When will this nightmare end? Americans are dealing with two fronts; the civil unrest and a deadly disease ravaging through the countryside are just two of the biggest.
We all want normalcy right now but unfortunately that might not happen for a while.
And Dr. Anthony Fauci echoed that sentiment recently and has some terrible news for all Major League Baseball fans.
The NBA is the league that is on the forefront of American sports figuring out how to continue the season while navigating through this mess. It’s a tall task where there are no easy solutions. One of the suggestions floating around is to play out the rest of the season in one city like Orlando, Florida or Las Vegas, Nevada so that it’s easier to mitigate risk of Covid-19 spread.
And to make matters worse, you have representatives inside the National Basketball Players Association (NBPA) who think it’s a bad idea to finish the season for optics reasons. Vice President and Brooklyn Nets point guard, Kyrie Irving, peddled an obnoxious take that the players finishing the season, while owners “force them to play,” is a bad look while there is civil unrest in the streets.
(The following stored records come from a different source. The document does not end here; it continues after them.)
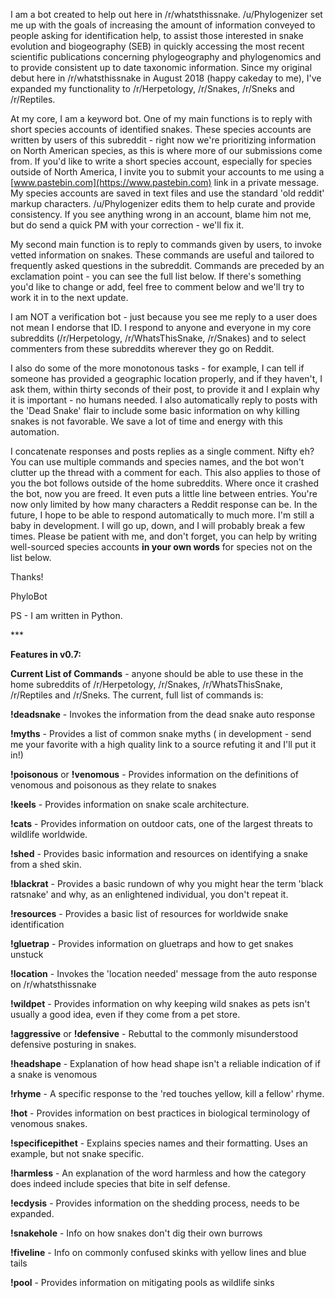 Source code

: I am a bot created to help out here in /r/whatsthissnake. /u/Phylogenizer set me up with the goals of increasing the amount of information conveyed to people asking for identification help, to assist those interested in snake evolution and biogeography (SEB) in quickly accessing the most recent scientific publications concerning phylogeography and phylogenomics and to provide consistent up to date taxonomic information. Since my original debut here in /r/whatsthissnake in August 2018 (happy cakeday to me), I've expanded my functionality to /r/Herpetology, /r/Snakes, /r/Sneks and /r/Reptiles.

At my core, I am a keyword bot. One of my main functions is to reply with short species accounts of identified snakes. These species accounts are written by users of this subreddit - right now we're prioritizing information on North American species, as this is where more of our submissions come from. If you'd like to write a short species account, especially for species outside of North America, I invite you to submit your accounts to me using a [www.pastebin.com](https://www.pastebin.com) link in a private message. My species accounts are saved in text files and use the standard 'old reddit' markup characters. /u/Phylogenizer edits them to help curate and provide consistency. If you see anything wrong in an account, blame him not me, but do send a quick PM with your correction - we'll fix it.

My second main function is to reply to commands given by users, to invoke vetted information on snakes. These commands are useful and tailored to frequently asked questions in the subreddit. Commands are preceded by an exclamation point - you can see the full list below. If there's something you'd like to change or add, feel free to comment below and we'll try to work it in to the next update.

I am NOT a verification bot - just because you see me reply to a user does not mean I endorse that ID. I respond to anyone and everyone in my core subreddits (/r/Herpetology, /r/WhatsThisSnake, /r/Snakes) and to select commenters from these subreddits wherever they go on Reddit.

I also do some of the more monotonous tasks - for example, I can tell if someone has provided a geographic location properly, and if they haven't, I ask them, within thirty seconds of their post, to provide it and I explain why it is important - no humans needed. I also automatically reply to posts with the 'Dead Snake' flair to include some basic information on why killing snakes is not favorable. We save a lot of time and energy with this automation.

I concatenate responses and posts replies as a single comment. Nifty eh? You can use multiple commands and species names, and the bot won't clutter up the thread with a comment for each. This also applies to those of you the bot follows outside of the home subreddits. Where once it crashed the bot, now you are freed. It even puts a little line between entries. You're now only limited by how many characters a Reddit response can be. In the future, I hope to be able to respond automatically to much more. I'm still a baby in development. I will go up, down, and I will probably break a few times. Please be patient with me, and don't forget, you can help by writing well-sourced species accounts **in your own words** for species not on the list below.

Thanks!

PhyloBot

PS - I am written in Python.

\*\*\*

**Features in v0.7:**

**Current List of Commands** - anyone should be able to use these in the home subreddits of /r/Herpetology, /r/Snakes, /r/WhatsThisSnake, /r/Reptiles and /r/Sneks. The current, full list of commands is:

**!deadsnake** - Invokes the information from the dead snake auto response

**!myths** - Provides a list of common snake myths ( in development - send me your favorite with a high quality link to a source refuting it and I'll put it in!)

**!poisonous** or **!venomous** - Provides information on the definitions of venomous and poisonous as they relate to snakes

**!keels** - Provides information on snake scale architecture.

**!cats** - Provides information on outdoor cats, one of the largest threats to wildlife worldwide.

**!shed** - Provides basic information and resources on identifying a snake from a shed skin.

**!blackrat** - Provides a basic rundown of why you might hear the term 'black ratsnake' and why, as an enlightened individual, you don't repeat it.

**!resources** - Provides a basic list of resources for worldwide snake identification

**!gluetrap** - Provides information on gluetraps and how to get snakes unstuck

**!location** - Invokes the 'location needed' message from the auto response on /r/whatsthissnake

**!wildpet** - Provides information on why keeping wild snakes as pets isn't usually a good idea, even if they come from a pet store.

**!aggressive** or **!defensive** - Rebuttal to the commonly misunderstood defensive posturing in snakes.

**!headshape** - Explanation of how head shape isn't a reliable indication of if a snake is venomous

**!rhyme** - A specific response to the 'red touches yellow, kill a fellow' rhyme.

**!hot** - Provides information on best practices in biological terminology of venomous snakes.

**!specificepithet** - Explains species names and their formatting. Uses an example, but not snake specific.

**!harmless** - An explanation of the word harmless and how the category does indeed include species that bite in self defense.

**!ecdysis** - Provides information on the shedding process, needs to be expanded.

**!snakehole** - Info on how snakes don't dig their own burrows

**!fiveline** - Info on commonly confused skinks with yellow lines and blue tails

**!pool** - Provides information on mitigating pools as wildlife sinks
How to argue that is rather simple, which is to show him how selfish that take is. Irving seems to be confused about sports as an industry and the jobs that depend on him to do his like stadium employees, equipment managers, sports betting, journalism and the hundreds of other jobs that will be gone if he doesn’t quit whining about doing what he was paid to do.
But unfortunately, it’s probably a moot point because the NBA planned return is still up in the air.
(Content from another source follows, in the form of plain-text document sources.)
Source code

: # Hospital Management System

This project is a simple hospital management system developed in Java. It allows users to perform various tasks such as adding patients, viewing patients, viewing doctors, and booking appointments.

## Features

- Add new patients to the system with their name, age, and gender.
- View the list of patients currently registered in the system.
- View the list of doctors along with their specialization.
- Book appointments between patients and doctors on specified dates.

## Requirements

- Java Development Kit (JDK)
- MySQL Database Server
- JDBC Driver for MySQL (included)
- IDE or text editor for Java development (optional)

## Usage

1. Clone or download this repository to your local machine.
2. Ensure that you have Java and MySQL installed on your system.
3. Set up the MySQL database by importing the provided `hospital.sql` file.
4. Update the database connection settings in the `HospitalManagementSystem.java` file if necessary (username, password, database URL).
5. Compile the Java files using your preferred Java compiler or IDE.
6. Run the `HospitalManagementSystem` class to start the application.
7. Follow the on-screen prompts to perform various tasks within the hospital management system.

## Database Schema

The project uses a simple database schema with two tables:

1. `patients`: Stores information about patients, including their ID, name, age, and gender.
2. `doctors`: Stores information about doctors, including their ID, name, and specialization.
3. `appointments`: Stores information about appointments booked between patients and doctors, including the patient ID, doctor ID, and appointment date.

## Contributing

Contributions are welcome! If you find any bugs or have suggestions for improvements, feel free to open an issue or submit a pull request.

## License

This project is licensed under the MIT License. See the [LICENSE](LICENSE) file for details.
And it’s not just the NBA, it’s likely all American sports leagues.
In an interview with the Los Angeles Times, Dr. Anthony Fauci, the head of the National Institute of Allergies and Infectious Disease, said that the baseball season would need to end before the predicted second wave of the coronavirus hits.
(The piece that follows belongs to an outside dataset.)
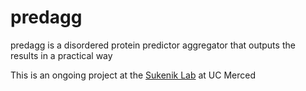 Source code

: # predagg
predagg is a disordered protein predictor aggregator that outputs the results in a practical way</br>

This is an ongoing project at the [Sukenik Lab](https://www.sukeniklab.com/) at UC Merced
Dr. Fauci said, “If the question is time, I would try to keep it in the core summer months and end it not with the way we play the World Series, until the end of October when it’s cold. I would avoid that.”
According to ESPN: “The league has been consistent in its insistence that the regular season end Sept. 27, citing health concerns, as well as the desire of national TV partners not to have games extend into November. The union’s most recent proposal of 89 games would have had the regular season end in mid-October. Coronavirus cases have been on the rise even in warmer areas of the country as some states begin to open up. But Fauci said that if baseball is going to be played, it should be done mostly in the summer.”
If Dr. Fauci is right then that means all American sports will likely fall under the same guidelines.
But, again, do doctors and scientists really have an accurate projection on what the unpredictable coronavirus will actually do.
Dr. Fauci added, “This virus is one that keeps fooling us,” Fauci said. “Under most circumstances — but we don’t know for sure here — viruses do better when the weather starts to get colder and people start spending more time inside, as opposed to outside. The community has a greater chance of getting infected. The likelihood is that, if you stick to the core summer months, you are better off, even though there is no guarantee. If you look at the kinds of things that could happen, there’s no guarantee of anything. You would want to do it at a time when there isn’t the overlap between influenza and the possibility of a fall second wave.”
One thing people aren’t mentioning when it comes to the long run of this season is that no matter which team wins the championship in their respective sport, there will always be an asterisk next to it in the history books because of everything going on.
You can bet that most players and journalists will think it wasn’t a real season, so they will probably measure it as a half or quasi-championship. If that’s the case, then what’s the point of playing?